Sein wütender Gesichtsausdruck änderte sich schlagartig in einen amüsierten. „Ach Kätzchen... in dem Augenblick, in dem du die Notfallstation betreten hast, gehörtest du mir und ich passe auf mein Eigentum auf. Somit kann es mir also nicht egal sein. Ausserdem das mit dem kennen können wir leicht ändern" Sagte er grinsend während er mir mit seinem Gesicht immer näher kam.
Warte mal! Notfallstation... Er hatte doch vor gerade mal einer halben Stunde noch eine Schussverletzung? Sollte er also nicht jetzt, gerade in dem Moment genau dort liegen anstatt zwei Typen zu verprügeln, komische Andeutungen zu machen und mir zu sagen, dass ich ihm gehöre? Aber warte was?! Was laberte dieser Kerl für einen Mist? Von wegen ich gehöre ihm.
„Jetzt hör mir mal gut zu! Ich gehöre niemandem ausser mir selbst und am allerwenigsten gehöre ich dir!" rief ich.
Blitzschnell änderte sich sein Gesichtsausdruck von belustigt wieder zu wütenden.
Mein Gott, konnte er sich nicht einmal für einen Gesichtsausdruck entscheiden und den etwas länger als für eine Minuten behalten?
„Wir werden sehen, Honey." flüsterte er bevor er sich umdrehte, hinter der nächsten Ecke verschwand und mich alleine zurück liess.
Irritiert über das eben Geschehene blieb ich noch eine Weile an die Wand angelehnt stehen. Danach machte ich mich auf den Weg zu meiner eigenen bescheiden Wohnung.

Ich schloss die Tür auf und trat ein.
In Gedanken war ich immer noch bei dem Vorfall von vorhin. ‚Wir werden sehen, Honey.' Dies waren seine letzten Worte bevor er gegangen war.

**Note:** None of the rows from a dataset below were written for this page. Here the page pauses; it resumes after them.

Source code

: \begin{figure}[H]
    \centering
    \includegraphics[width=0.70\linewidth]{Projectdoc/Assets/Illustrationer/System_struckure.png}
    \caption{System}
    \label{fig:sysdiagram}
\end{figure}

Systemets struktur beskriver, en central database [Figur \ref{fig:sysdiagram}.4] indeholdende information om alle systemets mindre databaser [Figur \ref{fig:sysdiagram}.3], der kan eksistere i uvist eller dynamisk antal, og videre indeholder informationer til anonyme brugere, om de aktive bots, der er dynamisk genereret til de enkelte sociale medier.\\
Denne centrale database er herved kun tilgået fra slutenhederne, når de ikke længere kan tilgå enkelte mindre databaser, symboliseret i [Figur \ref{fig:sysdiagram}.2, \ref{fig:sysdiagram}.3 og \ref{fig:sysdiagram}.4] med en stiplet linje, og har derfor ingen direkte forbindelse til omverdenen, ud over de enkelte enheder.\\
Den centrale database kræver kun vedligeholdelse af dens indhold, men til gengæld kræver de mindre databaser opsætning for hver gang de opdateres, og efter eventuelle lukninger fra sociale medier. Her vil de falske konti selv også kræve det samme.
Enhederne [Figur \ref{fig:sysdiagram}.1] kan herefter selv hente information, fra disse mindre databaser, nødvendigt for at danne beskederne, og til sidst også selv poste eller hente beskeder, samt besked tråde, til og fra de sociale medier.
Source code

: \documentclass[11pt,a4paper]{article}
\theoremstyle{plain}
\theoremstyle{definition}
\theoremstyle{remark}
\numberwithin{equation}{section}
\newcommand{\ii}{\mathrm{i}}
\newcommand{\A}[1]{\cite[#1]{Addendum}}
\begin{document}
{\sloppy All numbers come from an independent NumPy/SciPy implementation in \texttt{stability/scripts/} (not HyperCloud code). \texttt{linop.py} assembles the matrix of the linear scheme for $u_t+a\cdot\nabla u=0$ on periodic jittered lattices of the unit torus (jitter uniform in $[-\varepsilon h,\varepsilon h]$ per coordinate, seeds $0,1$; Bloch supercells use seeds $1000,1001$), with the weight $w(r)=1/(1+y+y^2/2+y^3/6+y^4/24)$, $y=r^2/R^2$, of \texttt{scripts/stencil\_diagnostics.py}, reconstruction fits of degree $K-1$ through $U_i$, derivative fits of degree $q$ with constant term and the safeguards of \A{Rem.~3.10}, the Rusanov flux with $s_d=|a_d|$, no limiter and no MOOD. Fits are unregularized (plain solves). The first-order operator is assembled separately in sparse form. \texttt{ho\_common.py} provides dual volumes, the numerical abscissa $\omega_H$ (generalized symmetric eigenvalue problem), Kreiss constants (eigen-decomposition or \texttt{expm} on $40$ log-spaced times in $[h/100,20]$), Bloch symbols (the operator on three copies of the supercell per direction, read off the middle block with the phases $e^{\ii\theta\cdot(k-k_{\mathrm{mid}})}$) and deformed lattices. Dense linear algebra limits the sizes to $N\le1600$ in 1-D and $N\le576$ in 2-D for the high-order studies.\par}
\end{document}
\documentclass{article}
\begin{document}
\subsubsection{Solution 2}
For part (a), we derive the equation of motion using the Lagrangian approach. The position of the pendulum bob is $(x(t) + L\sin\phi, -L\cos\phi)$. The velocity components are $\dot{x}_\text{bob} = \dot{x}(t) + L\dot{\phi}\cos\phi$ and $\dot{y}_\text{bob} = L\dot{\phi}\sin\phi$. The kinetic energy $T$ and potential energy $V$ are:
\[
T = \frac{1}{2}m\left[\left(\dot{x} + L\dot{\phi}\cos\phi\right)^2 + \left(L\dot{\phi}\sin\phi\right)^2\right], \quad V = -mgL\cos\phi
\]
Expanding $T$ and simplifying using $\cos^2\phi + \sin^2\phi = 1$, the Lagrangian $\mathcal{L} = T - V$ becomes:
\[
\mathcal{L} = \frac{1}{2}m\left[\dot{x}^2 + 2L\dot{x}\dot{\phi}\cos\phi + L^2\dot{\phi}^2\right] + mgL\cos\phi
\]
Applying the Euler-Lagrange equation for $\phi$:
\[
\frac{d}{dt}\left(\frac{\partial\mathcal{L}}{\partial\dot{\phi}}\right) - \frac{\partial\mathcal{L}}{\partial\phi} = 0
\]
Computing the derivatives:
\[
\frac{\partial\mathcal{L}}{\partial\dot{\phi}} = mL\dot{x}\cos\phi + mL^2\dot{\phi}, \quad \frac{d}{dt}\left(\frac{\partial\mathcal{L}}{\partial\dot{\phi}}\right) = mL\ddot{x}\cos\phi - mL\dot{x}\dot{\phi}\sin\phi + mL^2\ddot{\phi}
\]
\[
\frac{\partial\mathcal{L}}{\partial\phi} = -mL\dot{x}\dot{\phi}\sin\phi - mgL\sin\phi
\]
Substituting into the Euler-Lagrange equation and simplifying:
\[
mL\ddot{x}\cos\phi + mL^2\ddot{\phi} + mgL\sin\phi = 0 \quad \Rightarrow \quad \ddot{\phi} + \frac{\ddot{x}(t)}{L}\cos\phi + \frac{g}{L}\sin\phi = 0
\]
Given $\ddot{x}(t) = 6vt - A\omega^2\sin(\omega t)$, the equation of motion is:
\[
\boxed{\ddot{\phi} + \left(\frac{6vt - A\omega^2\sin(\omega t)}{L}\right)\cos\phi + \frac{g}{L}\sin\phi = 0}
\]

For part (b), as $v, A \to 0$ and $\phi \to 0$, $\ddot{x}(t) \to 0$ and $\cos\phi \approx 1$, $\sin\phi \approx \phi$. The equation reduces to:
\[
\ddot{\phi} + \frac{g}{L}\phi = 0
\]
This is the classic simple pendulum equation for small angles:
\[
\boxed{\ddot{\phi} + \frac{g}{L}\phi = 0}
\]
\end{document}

Es klang wie eine Drohung, aber das war doch lächerlich oder?
Wieso sollte er etwas von mir wollen? Ich war eine ganz normale Krankenpflegerin, hatte langweiliges braunes Haar, welches mir leicht gewellt, bis knapp über die Schultern reichte. Das einzige, was an mir nicht ganz so gewöhnlich war, könnten höchstens noch meine leuchtend grünen Augen sein, die ich von meiner Mutter geerbt hatte, aber das war dann auch schon alles.
Bettfertig lief ich von meinem Badezimmer in mein Schlafzimmer, kletterte in mein Bett. Ich beschloss nicht weiter über die Geschehnisse der vergangenen Stunden nachzudenken und verfiel schon bald darauf in einen traumlosen Schlaf.